*** THE INPUT Section Begins ***
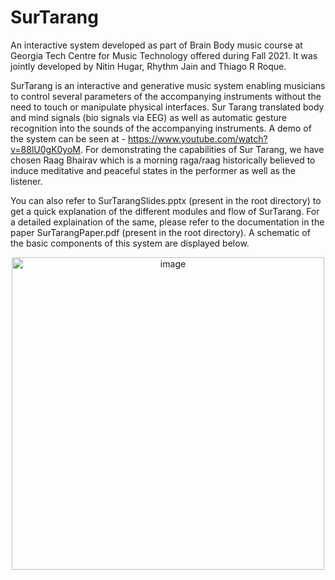 # SurTarang
An interactive system developed as part of Brain Body music course at Georgia Tech Centre for Music Technology offered during Fall 2021. It was jointly developed by Nitin Hugar, Rhythm Jain and Thiago R Roque. 

SurTarang is an interactive and generative music system enabling musicians to control several parameters of the accompanying instruments without the need to touch or manipulate physical interfaces. Sur Tarang translated body and mind signals (bio signals via EEG) as well as automatic gesture recognition into the sounds of the accompanying instruments. A demo of the system can be seen at - https://www.youtube.com/watch?v=88lU0gK0yoM. For demonstrating the capabilities of Sur Tarang, we have chosen Raag Bhairav which is a morning raga/raag historically believed to induce meditative and peaceful states in the performer as well as the listener. 

You can also refer to SurTarangSlides.pptx (present in the root directory) to get a quick explanation of the different modules and flow of SurTarang. For a detailed explaination of the same, please refer to the documentation in the paper SurTarangPaper.pdf (present in the root directory). A schematic of the basic components of this system are displayed below.
<p align="center">
<img width = "500" alt="image" class="centerImage" src="https://user-images.githubusercontent.com/78115400/154269070-3388a37b-250c-4830-8714-f891a9bd651a.png">
</p>
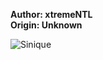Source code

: <b>Author: xtremeNTL</b><br>
<b>Origin: Unknown</b><br>

![Sinique](https://github.com/yuankong666/Ultimate-RAT-Collection/assets/128066597/44f1636b-e3e1-422e-9701-b1ff0d4d4bcd)
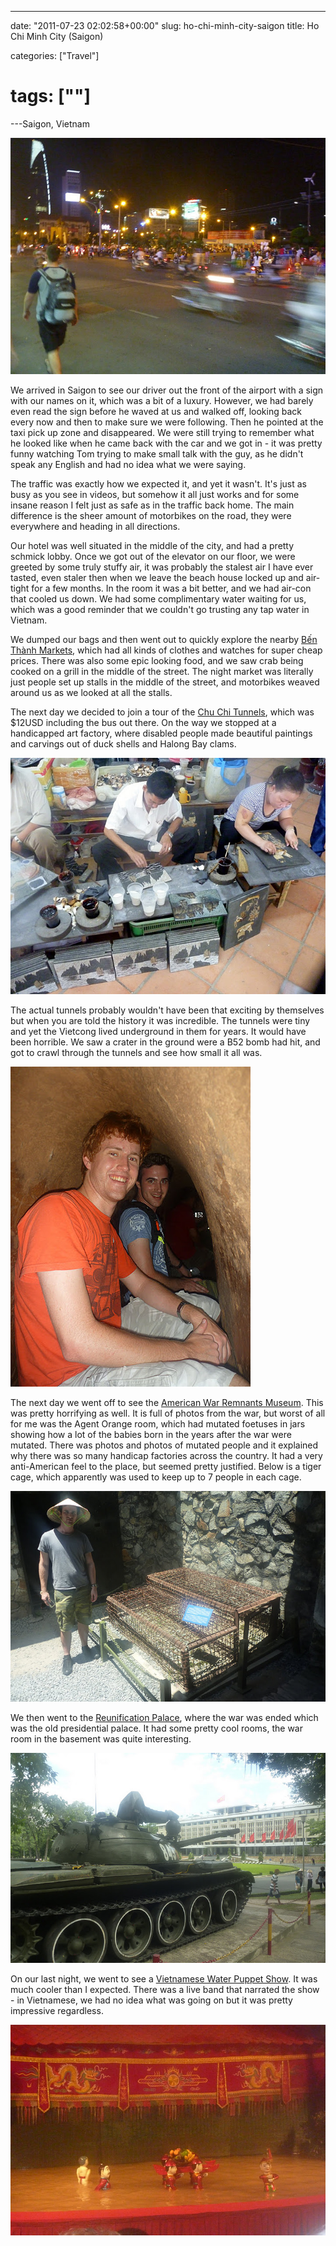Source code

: ---

date: "2011-07-23 02:02:58+00:00"
slug: ho-chi-minh-city-saigon
title: Ho Chi Minh City (Saigon)

categories: ["Travel"]
# tags: [""]
---Saigon, Vietnam

![Saigon](p1070481.jpg)

We arrived in Saigon to see our driver out the front of the airport with a sign with our names on it, which was a bit of a luxury. However, we had barely even read the sign before he waved at us and walked off, looking back every now and then to make sure we were following. Then he pointed at the taxi pick up zone and disappeared. We were still trying to remember what he looked like when he came back with the car and we got in - it was pretty funny watching Tom trying to make small talk with the guy, as he didn't speak any English and had no idea what we were saying.

The traffic was exactly how we expected it, and yet it wasn't. It's just as busy as you see in videos, but somehow it all just works and for some insane reason I felt just as safe as in the traffic back home. The main difference is the sheer amount of motorbikes on the road, they were everywhere and heading in all directions.

Our hotel was well situated in the middle of the city, and had a pretty schmick lobby. Once we got out of the elevator on our floor, we were greeted by some truly stuffy air, it was probably the stalest air I have ever tasted, even staler then when we leave the beach house locked up and air-tight for a few months. In the room it was a bit better, and we had air-con that cooled us down. We had some complimentary water waiting for us, which was a good reminder that we couldn't go trusting any tap water in Vietnam.

We dumped our bags and then went out to quickly explore the nearby [Bến Thành Markets](http://en.wikipedia.org/wiki/B%E1%BA%BFn_Th%C3%A0nh_Market), which had all kinds of clothes and watches for super cheap prices. There was also some epic looking food, and we saw crab being cooked on a grill in the middle of the street. The night market was literally just people set up stalls in the middle of the street, and motorbikes weaved around us as we looked at all the stalls.

The next day we decided to join a tour of the [Chu Chi Tunnels](http://en.wikipedia.org/wiki/C%E1%BB%A7_Chi_tunnels), which was $12USD including the bus out there. On the way we stopped at a handicapped art factory, where disabled people made beautiful paintings and carvings out of duck shells and Halong Bay clams.

![](P1070501.jpg)

The actual tunnels probably wouldn't have been that exciting by themselves but when you are told the history it was incredible. The tunnels were tiny and yet the Vietcong lived underground in them for years. It would have been horrible. We saw a crater in the ground were a B52 bomb had hit, and got to crawl through the tunnels and see how small it all was.

![](P1070592.jpg)

The next day we went off to see the [American War Remnants Museum](http://en.wikipedia.org/wiki/War_Remnants_Museum_%28Ho_Chi_Minh_City%29). This was pretty horrifying as well. It is full of photos from the war, but worst of all for me was the Agent Orange room, which had mutated foetuses in jars showing how a lot of the babies born in the years after the war were mutated. There was photos and photos of mutated people and it explained why there was so many handicap factories across the country. It had a very anti-American feel to the place, but seemed pretty justified. Below is a tiger cage, which apparently was used to keep up to 7 people in each cage.

![](P1070680.jpg)

We then went to the [Reunification Palace](http://en.wikipedia.org/wiki/Reunification_Palace), where the war was ended which was the old presidential palace. It had some pretty cool rooms, the war room in the basement was quite interesting.

![](P1070691.jpg)

On our last night, we went to see a [Vietnamese Water Puppet Show](http://en.wikipedia.org/wiki/Water_puppets). It was much cooler than I expected. There was a live band that narrated the show - in Vietnamese, we had no idea what was going on but it was pretty impressive regardless.

![](P1070725.jpg)
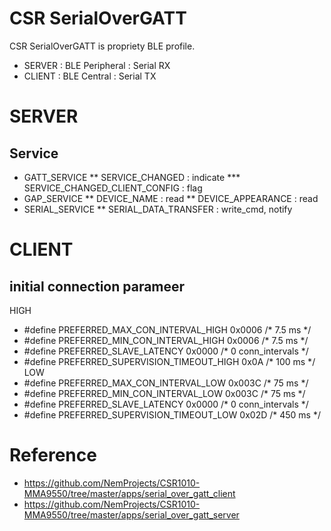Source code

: # CSR SerialOverGATT

CSR SerialOverGATT is propriety BLE profile.

* SERVER : BLE Peripheral : Serial RX
* CLIENT : BLE Central    : Serial TX

# SERVER
## Service
* GATT_SERVICE
** SERVICE_CHANGED : indicate
*** SERVICE_CHANGED_CLIENT_CONFIG : flag
* GAP_SERVICE
** DEVICE_NAME : read
** DEVICE_APPEARANCE : read
* SERIAL_SERVICE
** SERIAL_DATA_TRANSFER : write_cmd, notify

# CLIENT
## initial connection parameer
HIGH
* #define PREFERRED_MAX_CON_INTERVAL_HIGH       0x0006 /* 7.5 ms */
* #define PREFERRED_MIN_CON_INTERVAL_HIGH       0x0006 /* 7.5 ms */
* #define PREFERRED_SLAVE_LATENCY               0x0000 /* 0 conn_intervals */
* #define PREFERRED_SUPERVISION_TIMEOUT_HIGH    0x0A  /* 100 ms */
LOW
* #define PREFERRED_MAX_CON_INTERVAL_LOW        0x003C /* 75 ms */
* #define PREFERRED_MIN_CON_INTERVAL_LOW        0x003C /* 75 ms */
* #define PREFERRED_SLAVE_LATENCY               0x0000 /* 0 conn_intervals */
* #define PREFERRED_SUPERVISION_TIMEOUT_LOW     0x02D /* 450 ms */

# Reference
* https://github.com/NemProjects/CSR1010-MMA9550/tree/master/apps/serial_over_gatt_client
* https://github.com/NemProjects/CSR1010-MMA9550/tree/master/apps/serial_over_gatt_server
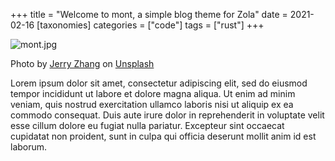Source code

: +++
title = "Welcome to mont, a simple blog theme for Zola"
date = 2021-02-16
[taxonomies]
categories = ["code"]
tags = ["rust"]
+++

![mont.jpg](/images/mont.jpg)

<div class="caption">Photo by <a href="https://unsplash.com/@z734923105?utm_source=unsplash&utm_medium=referral&utm_content=creditCopyText">Jerry Zhang</a> on <a href="https://unsplash.com/s/photos/mountain?utm_source=unsplash&utm_medium=referral&utm_content=creditCopyText">Unsplash</a></div>

Lorem ipsum dolor sit amet, consectetur adipiscing elit, sed do eiusmod tempor incididunt ut labore et dolore magna aliqua. Ut enim ad minim veniam, quis nostrud exercitation ullamco laboris nisi ut aliquip ex ea commodo consequat. Duis aute irure dolor in reprehenderit in voluptate velit esse cillum dolore eu fugiat nulla pariatur. Excepteur sint occaecat cupidatat non proident, sunt in culpa qui officia deserunt mollit anim id est laborum.
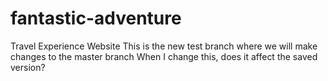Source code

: # fantastic-adventure
Travel Experience Website
This is the new test branch where we will make changes to the master branch
When I change this, does it affect the saved version?
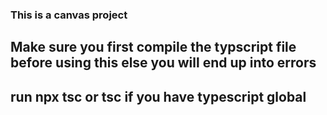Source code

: ### This is a canvas project

## Make sure you first compile the typscript file before using this else you will end up into errors

## run npx tsc or tsc if you have typescript global
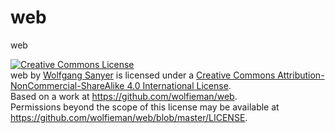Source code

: web
============

web

<a rel="license" href="http://creativecommons.org/licenses/by-nc-sa/4.0/"><img alt="Creative Commons License" style="border-width:0" src="http://i.creativecommons.org/l/by-nc-sa/4.0/88x31.png" /></a><br /><span xmlns:dct="http://purl.org/dc/terms/" property="dct:title">web</span> by <a xmlns:cc="http://creativecommons.org/ns#" href="https://github.com/wolfieman/web" property="cc:attributionName" rel="cc:attributionURL">Wolfgang Sanyer</a> is licensed under a <a rel="license" href="http://creativecommons.org/licenses/by-nc-sa/4.0/">Creative Commons Attribution-NonCommercial-ShareAlike 4.0 International License</a>.<br />Based on a work at <a xmlns:dct="http://purl.org/dc/terms/" href="https://github.com/wolfieman/web" rel="dct:source">https://github.com/wolfieman/web</a>.<br />Permissions beyond the scope of this license may be available at <a xmlns:cc="http://creativecommons.org/ns#" href="https://github.com/wolfieman/web/blob/master/LICENSE" rel="cc:morePermissions">https://github.com/wolfieman/web/blob/master/LICENSE</a>.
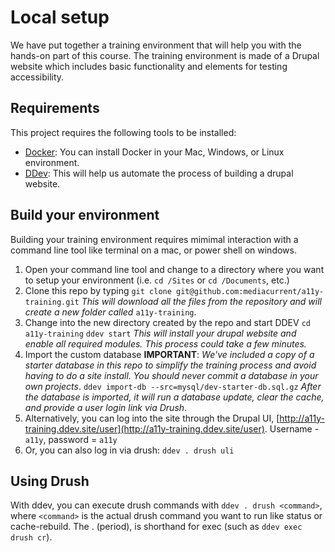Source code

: # Local setup

We have put together a training environment that will help you with the hands-on part of this course. The training environment is made of a Drupal website which includes basic functionality and elements for testing accessibility.

## Requirements

This project requires the following tools to be installed:

* [Docker](https://www.docker.com/products/docker-desktop): You can install Docker in your Mac, Windows, or Linux environment.
* [DDev](https://ddev.readthedocs.io/en/stable/#installation):  This will help us automate the process of building a drupal website.

## Build your environment

Building your training environment requires mimimal interaction with a command line tool like terminal on a mac, or power shell on windows.

1. Open your command line tool and change to a directory where you want to setup your environment \(i.e. `cd /Sites` or `cd /Documents`, etc.\)
2. Clone this repo by typing   `git clone git@github.com:mediacurrent/a11y-training.git`   _This will download all the files from the repository and will create a new folder called_ `a11y-training`.
3. Change into the new directory created by the repo and start DDEV  `cd a11y-training`  `ddev start`   _This will install your drupal website and enable all required modules. This process could take a few minutes._
4. Import the custom database  **IMPORTANT**: _We've included a copy of a starter database in this repo to simplify the training process and avoid having to do a site install. You should never commit a database in your own projects_.  `ddev import-db --src=mysql/dev-starter-db.sql.gz`   _After the database is imported, it will run a database update, clear the cache, and provide a user login link via Drush_.  
5. Alternatively, you can log into the site through the Drupal UI, [http://a11y-training.ddev.site/user](http://a11y-training.ddev.site/user). Username - `a11y`, password = `a11y`  
6. Or, you can also log in via drush: `ddev . drush uli`

## Using Drush

With ddev, you can execute drush commands with `ddev . drush <command>`, where `<command>` is the actual drush command you want to run like status or cache-rebuild. The . \(period\), is shorthand for exec \(such as `ddev exec drush cr`\).

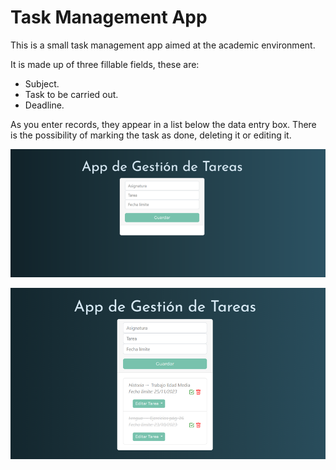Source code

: 
# Task Management App

This is a small task management app aimed at the academic environment.

It is made up of three fillable fields, these are:
- Subject.
- Task to be carried out.
- Deadline.

As you enter records, they appear in a list below the data entry box.
There is the possibility of marking the task as done, deleting it or editing it.

![Image1][img1]

![Image2][img2]

[img1]: /static/img/tareas.png
[img2]: /static/img/tareas2.png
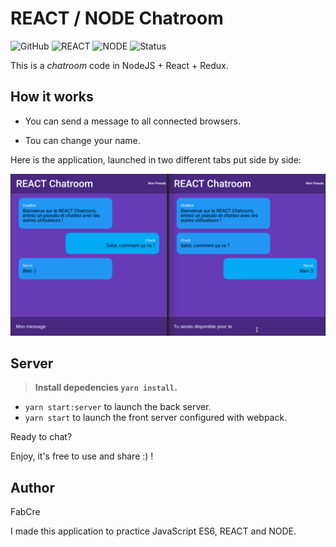 # REACT / NODE Chatroom

 ![GitHub](https://img.shields.io/github/license/mashape/apistatus.svg?style=plastic)
 ![REACT](https://img.shields.io/badge/REACT-16.4.2-blue.svg?style=plastic)
 ![NODE](https://img.shields.io/badge/NODE-10.0.0-blue.svg?style=plastic)
 ![Status](https://img.shields.io/badge/status-finished-red.svg?style=plastic)

This is a *chatroom* code in NodeJS + React + Redux.

## How it works

* You can send a message to all connected browsers.

* Tou can change your name.

Here is the application, launched in two different tabs put side by side:

![chat room](chatroom.png)

## Server

> **Install depedencies `yarn install`.**

* `yarn start:server` to launch the back server.
* `yarn start` to launch the front server configured with webpack.

Ready to chat?

Enjoy, it's free to use and share :) !

## Author

FabCre

I made this application to practice JavaScript ES6, REACT and NODE.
*** THE INPUT Section Ends ***
_EXERCISE AIM_.
Include the first line of the records, the line containing "An interactive system", and every line between them, repeated exactly. Skip the pictures.

_YOUR SOLUTION_.
 # SurTarang
An interactive system developed as part of Brain Body music course at Georgia Tech Centre for Music Technology offered during Fall 2021. It was jointly developed by Nitin Hugar, Rhythm Jain and Thiago R Roque. 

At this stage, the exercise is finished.